◆ Assignment ◆
Using the records that appear below, write out exactly the lines from the one with "-**Simulación de Llamadas" through the one with "y otros métodos", keeping both end lines.

Source texts of formatted documents
********
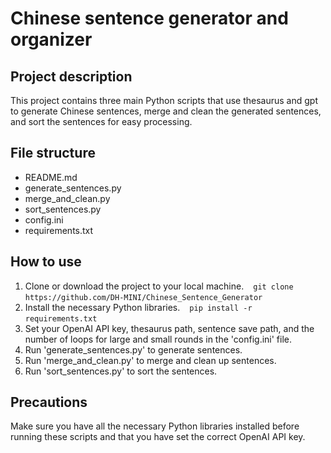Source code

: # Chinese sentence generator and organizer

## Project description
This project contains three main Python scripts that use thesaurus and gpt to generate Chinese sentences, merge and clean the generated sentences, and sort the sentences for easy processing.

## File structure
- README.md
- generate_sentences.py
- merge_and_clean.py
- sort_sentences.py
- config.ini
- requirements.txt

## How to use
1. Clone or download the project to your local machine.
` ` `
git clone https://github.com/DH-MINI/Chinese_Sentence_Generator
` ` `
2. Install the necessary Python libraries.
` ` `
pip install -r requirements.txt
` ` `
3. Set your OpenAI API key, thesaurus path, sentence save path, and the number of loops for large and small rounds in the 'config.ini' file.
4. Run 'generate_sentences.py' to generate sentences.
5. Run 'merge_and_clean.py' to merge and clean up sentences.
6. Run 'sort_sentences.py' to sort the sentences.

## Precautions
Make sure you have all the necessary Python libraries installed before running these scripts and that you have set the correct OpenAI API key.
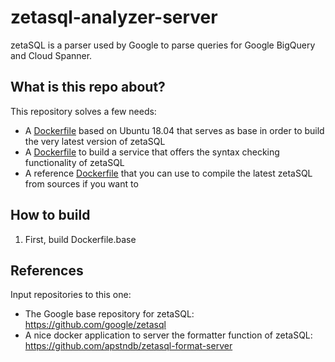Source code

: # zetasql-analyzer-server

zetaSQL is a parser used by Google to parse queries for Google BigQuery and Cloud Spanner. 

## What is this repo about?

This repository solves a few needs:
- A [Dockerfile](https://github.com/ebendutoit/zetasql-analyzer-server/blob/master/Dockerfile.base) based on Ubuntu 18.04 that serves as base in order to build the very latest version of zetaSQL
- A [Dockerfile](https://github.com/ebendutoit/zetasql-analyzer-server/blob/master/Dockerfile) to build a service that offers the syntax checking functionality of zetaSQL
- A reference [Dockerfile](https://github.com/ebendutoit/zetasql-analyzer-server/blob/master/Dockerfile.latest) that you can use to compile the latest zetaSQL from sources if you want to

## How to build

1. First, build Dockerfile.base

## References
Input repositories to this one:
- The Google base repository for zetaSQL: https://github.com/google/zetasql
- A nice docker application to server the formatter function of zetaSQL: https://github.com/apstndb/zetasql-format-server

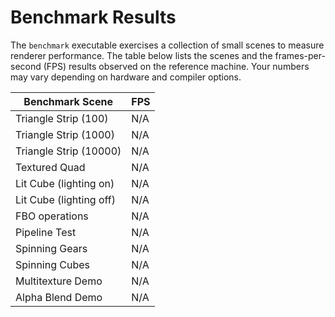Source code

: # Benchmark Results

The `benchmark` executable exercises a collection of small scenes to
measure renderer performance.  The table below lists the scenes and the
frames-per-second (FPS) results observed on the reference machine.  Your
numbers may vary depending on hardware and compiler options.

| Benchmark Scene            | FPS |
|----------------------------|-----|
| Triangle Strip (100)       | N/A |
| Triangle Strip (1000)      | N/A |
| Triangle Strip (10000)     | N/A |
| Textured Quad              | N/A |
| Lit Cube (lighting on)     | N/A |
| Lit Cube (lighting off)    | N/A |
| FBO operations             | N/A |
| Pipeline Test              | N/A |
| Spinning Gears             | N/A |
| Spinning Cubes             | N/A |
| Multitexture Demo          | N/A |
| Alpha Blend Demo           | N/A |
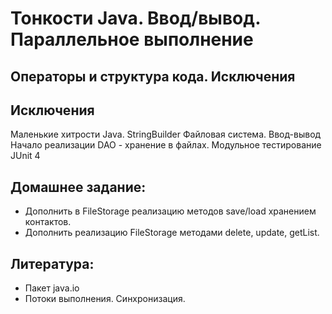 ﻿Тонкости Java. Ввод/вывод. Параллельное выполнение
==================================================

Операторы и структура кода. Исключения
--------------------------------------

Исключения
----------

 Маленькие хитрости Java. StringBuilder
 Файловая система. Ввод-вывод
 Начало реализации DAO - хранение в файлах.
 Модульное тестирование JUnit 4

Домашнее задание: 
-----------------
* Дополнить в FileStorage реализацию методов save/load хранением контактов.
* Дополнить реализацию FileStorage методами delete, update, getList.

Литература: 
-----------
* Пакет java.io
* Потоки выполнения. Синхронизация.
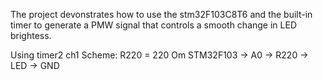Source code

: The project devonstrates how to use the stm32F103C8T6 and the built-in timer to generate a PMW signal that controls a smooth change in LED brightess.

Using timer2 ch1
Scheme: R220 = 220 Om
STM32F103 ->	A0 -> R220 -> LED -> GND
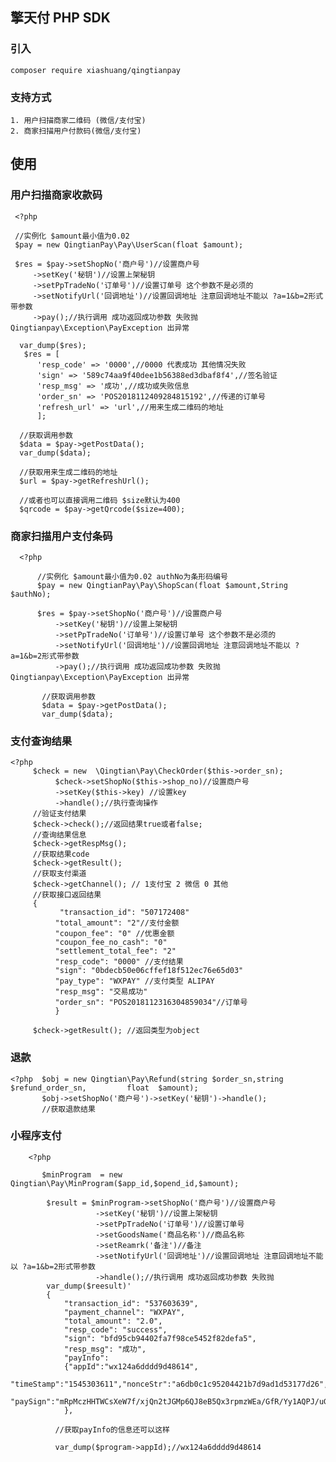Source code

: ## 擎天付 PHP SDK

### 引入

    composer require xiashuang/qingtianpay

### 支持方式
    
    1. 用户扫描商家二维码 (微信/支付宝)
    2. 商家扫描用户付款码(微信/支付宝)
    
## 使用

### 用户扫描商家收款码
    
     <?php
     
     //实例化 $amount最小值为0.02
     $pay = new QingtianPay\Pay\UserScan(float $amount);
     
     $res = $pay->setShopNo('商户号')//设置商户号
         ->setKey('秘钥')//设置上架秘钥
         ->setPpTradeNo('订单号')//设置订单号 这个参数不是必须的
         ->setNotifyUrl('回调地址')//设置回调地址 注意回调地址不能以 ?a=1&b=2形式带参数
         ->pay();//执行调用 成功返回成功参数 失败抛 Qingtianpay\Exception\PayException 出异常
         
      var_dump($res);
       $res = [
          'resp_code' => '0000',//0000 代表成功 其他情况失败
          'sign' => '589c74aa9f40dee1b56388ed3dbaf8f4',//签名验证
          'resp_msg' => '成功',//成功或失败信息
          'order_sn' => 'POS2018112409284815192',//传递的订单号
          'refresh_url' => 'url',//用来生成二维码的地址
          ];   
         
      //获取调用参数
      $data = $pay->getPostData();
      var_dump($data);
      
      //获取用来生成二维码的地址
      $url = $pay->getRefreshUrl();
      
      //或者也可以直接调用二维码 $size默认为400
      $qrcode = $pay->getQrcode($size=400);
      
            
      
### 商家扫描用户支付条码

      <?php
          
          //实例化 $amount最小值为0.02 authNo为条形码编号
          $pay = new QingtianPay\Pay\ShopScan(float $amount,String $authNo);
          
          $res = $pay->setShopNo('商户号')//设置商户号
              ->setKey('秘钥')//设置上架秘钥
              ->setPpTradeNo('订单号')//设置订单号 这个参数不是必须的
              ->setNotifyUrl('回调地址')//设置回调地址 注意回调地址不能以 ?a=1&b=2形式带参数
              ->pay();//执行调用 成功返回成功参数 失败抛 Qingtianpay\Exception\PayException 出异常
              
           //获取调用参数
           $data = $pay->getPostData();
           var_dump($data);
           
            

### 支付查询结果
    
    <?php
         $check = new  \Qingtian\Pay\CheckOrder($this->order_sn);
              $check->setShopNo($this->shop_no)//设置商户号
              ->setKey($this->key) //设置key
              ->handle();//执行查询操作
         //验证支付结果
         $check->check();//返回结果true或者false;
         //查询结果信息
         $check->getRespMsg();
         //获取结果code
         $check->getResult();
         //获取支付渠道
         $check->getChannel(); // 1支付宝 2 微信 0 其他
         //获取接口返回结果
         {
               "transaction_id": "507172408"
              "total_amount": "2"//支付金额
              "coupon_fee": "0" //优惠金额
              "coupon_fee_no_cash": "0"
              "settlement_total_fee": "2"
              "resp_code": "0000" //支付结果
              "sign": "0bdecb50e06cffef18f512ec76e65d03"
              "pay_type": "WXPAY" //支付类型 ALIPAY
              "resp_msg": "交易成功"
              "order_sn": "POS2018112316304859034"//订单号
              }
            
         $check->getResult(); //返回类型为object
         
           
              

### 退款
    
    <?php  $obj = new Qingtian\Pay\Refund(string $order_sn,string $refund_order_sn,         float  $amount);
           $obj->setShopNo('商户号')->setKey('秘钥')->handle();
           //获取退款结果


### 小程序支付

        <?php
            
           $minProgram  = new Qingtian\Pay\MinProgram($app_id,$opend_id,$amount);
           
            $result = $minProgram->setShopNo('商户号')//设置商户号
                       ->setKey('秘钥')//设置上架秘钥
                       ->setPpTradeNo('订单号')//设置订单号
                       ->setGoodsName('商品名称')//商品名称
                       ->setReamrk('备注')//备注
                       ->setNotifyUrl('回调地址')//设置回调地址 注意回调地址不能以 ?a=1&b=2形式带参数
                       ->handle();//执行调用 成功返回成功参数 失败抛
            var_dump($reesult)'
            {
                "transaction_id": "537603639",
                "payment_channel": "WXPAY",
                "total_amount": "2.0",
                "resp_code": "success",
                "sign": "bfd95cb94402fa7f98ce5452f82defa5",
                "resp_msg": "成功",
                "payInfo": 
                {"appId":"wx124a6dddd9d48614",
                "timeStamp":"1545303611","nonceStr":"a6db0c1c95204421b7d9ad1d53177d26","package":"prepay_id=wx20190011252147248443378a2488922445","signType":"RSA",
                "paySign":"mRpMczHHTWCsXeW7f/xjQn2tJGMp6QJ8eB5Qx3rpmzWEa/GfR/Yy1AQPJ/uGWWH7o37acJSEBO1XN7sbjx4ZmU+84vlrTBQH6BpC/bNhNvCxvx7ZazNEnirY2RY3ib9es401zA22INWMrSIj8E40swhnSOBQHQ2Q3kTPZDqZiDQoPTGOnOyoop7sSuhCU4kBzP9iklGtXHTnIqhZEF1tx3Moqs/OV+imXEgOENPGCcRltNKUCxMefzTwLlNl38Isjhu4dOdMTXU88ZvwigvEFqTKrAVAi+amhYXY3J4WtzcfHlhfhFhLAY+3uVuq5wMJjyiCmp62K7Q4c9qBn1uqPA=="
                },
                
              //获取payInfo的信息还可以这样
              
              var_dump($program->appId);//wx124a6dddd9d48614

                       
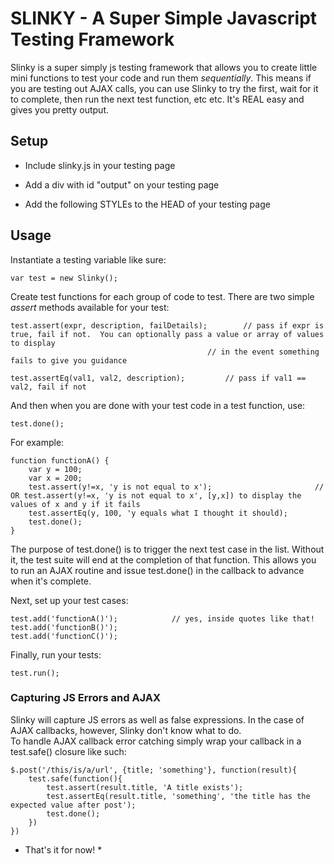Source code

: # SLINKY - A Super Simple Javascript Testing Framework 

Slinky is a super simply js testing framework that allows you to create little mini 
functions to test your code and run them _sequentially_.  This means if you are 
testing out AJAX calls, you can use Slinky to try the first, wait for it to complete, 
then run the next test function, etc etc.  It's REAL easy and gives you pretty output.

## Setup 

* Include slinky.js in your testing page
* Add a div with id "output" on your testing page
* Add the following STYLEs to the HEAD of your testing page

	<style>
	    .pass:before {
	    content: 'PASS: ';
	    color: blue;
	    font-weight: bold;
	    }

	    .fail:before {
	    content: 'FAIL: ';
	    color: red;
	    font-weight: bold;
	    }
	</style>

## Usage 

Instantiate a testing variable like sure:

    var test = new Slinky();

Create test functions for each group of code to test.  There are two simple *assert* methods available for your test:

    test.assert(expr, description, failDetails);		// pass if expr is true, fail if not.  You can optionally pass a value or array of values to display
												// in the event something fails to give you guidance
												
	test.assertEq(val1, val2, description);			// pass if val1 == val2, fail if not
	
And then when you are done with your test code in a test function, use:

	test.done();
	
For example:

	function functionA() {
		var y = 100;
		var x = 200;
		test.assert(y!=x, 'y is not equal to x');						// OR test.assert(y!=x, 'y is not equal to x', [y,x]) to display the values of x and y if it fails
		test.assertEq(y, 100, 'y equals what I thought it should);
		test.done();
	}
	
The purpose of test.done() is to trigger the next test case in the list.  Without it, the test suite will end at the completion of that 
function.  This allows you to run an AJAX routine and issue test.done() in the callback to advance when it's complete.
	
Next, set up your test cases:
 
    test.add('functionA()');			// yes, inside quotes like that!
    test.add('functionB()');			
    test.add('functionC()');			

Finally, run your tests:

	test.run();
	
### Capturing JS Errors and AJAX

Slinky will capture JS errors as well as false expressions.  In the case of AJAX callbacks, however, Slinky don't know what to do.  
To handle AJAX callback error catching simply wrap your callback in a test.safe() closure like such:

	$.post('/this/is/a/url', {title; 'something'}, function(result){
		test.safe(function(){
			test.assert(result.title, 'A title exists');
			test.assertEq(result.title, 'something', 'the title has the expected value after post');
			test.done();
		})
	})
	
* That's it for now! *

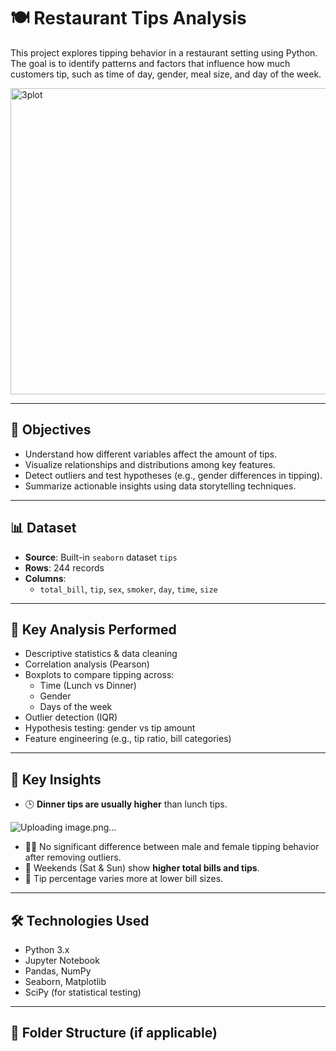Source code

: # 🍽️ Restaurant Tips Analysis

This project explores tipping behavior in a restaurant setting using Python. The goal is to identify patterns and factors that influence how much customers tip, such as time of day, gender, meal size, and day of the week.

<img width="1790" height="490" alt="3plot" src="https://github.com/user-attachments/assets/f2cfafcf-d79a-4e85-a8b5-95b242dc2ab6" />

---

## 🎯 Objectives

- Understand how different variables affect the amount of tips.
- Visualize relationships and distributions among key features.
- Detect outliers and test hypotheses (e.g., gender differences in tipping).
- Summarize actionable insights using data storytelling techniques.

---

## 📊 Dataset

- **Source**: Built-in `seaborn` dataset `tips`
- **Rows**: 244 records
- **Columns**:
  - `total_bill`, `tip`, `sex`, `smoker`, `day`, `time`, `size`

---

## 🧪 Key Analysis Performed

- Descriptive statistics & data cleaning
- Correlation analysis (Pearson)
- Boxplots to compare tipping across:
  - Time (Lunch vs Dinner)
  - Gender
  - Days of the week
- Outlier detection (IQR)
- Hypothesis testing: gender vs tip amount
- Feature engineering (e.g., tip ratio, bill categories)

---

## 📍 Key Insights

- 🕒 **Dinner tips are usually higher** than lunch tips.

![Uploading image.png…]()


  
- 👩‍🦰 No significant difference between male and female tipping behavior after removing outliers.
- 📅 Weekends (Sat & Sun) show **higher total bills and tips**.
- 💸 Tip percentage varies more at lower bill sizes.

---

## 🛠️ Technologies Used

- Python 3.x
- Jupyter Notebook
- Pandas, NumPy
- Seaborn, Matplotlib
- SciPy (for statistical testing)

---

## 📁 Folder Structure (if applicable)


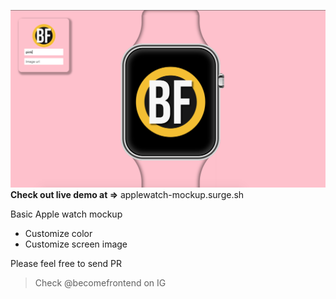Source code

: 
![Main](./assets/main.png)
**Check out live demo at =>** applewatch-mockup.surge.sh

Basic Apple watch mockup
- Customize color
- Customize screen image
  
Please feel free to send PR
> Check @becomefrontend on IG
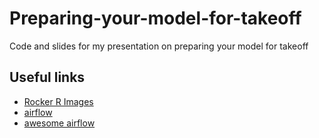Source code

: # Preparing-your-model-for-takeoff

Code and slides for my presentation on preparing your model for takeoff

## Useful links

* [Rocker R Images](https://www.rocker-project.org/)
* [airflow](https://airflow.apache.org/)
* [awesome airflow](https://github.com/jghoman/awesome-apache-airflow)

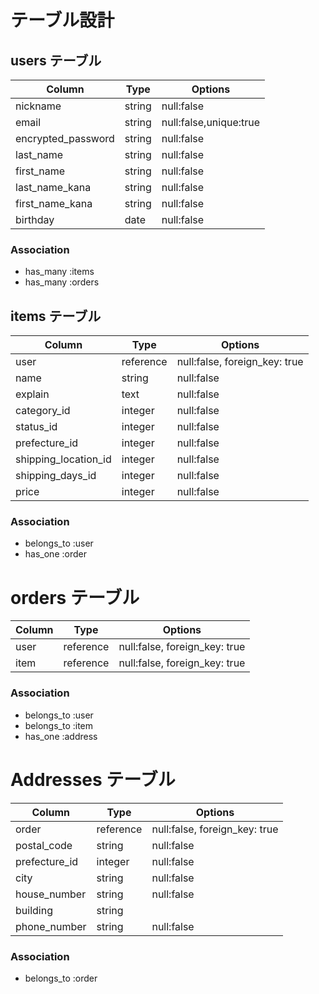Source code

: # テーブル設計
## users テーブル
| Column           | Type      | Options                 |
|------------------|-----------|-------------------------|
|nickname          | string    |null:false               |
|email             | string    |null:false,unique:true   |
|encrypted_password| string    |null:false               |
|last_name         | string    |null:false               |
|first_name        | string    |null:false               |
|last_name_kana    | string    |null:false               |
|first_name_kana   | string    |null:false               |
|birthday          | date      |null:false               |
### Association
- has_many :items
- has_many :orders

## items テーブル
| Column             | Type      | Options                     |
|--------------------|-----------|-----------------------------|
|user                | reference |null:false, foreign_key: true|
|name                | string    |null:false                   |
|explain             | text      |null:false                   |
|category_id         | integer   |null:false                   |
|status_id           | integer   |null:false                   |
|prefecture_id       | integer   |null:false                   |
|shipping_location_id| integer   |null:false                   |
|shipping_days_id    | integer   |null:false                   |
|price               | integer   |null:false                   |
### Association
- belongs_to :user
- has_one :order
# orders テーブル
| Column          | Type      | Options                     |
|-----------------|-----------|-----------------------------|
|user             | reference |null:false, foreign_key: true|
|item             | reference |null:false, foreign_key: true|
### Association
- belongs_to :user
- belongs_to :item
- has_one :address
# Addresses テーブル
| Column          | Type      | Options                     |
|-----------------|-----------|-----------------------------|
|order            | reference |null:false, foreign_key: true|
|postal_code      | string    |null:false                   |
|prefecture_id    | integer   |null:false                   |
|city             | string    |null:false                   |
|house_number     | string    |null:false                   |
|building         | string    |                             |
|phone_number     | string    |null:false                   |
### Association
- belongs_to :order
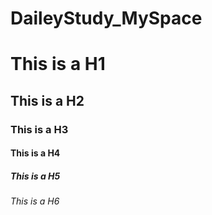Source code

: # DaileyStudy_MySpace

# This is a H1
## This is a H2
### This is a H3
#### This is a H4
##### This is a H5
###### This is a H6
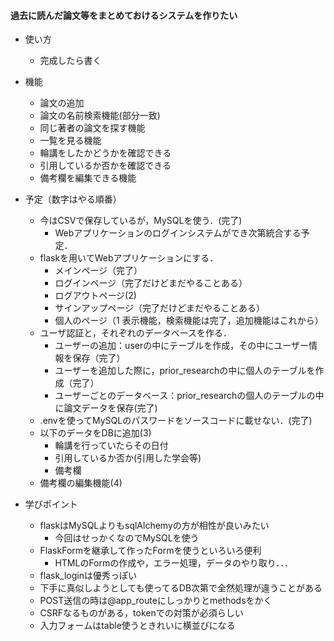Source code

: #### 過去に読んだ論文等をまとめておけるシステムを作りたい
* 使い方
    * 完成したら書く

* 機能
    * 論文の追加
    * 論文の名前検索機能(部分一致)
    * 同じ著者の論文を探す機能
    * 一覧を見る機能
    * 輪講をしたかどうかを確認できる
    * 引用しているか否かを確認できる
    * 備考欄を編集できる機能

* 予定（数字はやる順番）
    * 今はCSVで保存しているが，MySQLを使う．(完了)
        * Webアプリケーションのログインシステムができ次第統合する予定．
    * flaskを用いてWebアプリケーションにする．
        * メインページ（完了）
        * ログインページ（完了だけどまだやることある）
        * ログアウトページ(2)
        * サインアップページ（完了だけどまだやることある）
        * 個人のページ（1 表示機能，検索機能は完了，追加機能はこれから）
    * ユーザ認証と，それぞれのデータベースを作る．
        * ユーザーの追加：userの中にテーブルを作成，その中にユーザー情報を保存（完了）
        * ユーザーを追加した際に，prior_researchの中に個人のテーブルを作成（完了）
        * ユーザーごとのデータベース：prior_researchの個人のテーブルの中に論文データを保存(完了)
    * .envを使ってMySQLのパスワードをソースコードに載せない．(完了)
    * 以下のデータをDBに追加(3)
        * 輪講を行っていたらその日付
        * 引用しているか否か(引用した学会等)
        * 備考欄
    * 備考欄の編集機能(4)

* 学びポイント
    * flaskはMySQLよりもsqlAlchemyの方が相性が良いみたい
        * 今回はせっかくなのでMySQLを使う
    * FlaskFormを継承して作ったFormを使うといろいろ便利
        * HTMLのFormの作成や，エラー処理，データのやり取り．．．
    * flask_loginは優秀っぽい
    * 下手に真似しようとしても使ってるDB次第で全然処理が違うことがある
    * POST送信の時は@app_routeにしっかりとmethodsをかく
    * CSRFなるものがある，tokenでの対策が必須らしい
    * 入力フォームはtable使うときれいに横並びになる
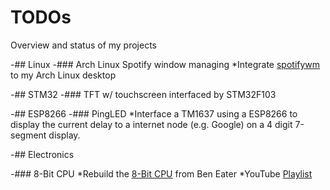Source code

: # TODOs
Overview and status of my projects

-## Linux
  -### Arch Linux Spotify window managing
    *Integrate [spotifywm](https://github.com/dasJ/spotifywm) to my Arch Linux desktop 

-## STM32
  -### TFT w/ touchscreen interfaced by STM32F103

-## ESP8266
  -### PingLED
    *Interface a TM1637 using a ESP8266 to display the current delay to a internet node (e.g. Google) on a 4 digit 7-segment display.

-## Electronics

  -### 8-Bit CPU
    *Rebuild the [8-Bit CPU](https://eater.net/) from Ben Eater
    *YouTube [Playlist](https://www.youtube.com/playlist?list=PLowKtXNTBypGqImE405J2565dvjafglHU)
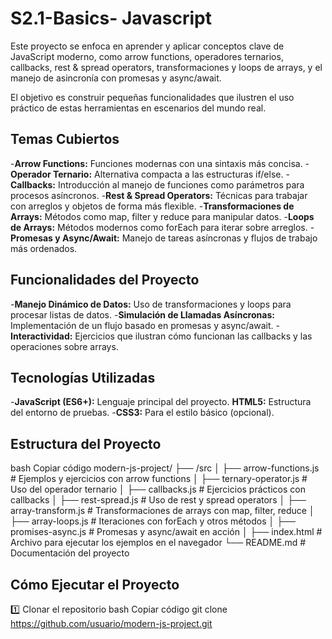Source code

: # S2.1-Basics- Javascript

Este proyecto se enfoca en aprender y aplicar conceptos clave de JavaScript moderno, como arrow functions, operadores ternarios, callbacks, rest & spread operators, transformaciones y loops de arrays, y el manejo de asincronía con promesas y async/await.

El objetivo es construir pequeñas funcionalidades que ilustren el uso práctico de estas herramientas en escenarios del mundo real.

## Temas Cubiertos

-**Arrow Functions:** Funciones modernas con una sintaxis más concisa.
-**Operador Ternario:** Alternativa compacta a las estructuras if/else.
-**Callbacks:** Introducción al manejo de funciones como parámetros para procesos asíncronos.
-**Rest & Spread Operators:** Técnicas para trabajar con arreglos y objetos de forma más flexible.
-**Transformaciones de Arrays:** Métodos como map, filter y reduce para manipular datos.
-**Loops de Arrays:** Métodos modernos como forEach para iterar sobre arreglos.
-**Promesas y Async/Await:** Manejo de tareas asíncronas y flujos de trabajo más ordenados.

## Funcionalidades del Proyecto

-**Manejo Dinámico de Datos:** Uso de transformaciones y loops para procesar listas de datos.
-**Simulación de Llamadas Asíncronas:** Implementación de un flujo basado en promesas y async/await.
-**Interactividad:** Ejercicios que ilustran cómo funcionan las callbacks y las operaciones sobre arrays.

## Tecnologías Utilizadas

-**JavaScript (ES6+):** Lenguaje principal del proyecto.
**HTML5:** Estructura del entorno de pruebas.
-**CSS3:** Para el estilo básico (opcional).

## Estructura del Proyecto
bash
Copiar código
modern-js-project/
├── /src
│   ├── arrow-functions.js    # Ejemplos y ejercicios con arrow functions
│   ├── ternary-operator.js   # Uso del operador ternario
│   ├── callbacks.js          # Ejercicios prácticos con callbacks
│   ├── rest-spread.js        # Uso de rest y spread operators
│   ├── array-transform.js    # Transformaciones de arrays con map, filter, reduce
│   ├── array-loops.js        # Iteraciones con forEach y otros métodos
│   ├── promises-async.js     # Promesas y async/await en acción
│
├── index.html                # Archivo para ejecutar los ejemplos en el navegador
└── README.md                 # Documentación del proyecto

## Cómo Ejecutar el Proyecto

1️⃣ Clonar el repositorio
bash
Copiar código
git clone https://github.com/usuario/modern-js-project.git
********
◆ Result ◆
-**Simulación de Llamadas Asíncronas:** Implementación de un flujo basado en promesas y async/await.
-**Interactividad:** Ejercicios que ilustran cómo funcionan las callbacks y las operaciones sobre arrays.

## Tecnologías Utilizadas

-**JavaScript (ES6+):** Lenguaje principal del proyecto.
**HTML5:** Estructura del entorno de pruebas.
-**CSS3:** Para el estilo básico (opcional).

## Estructura del Proyecto
bash
Copiar código
modern-js-project/
├── /src
│   ├── arrow-functions.js    # Ejemplos y ejercicios con arrow functions
│   ├── ternary-operator.js   # Uso del operador ternario
│   ├── callbacks.js          # Ejercicios prácticos con callbacks
│   ├── rest-spread.js        # Uso de rest y spread operators
│   ├── array-transform.js    # Transformaciones de arrays con map, filter, reduce
│   ├── array-loops.js        # Iteraciones con forEach y otros métodos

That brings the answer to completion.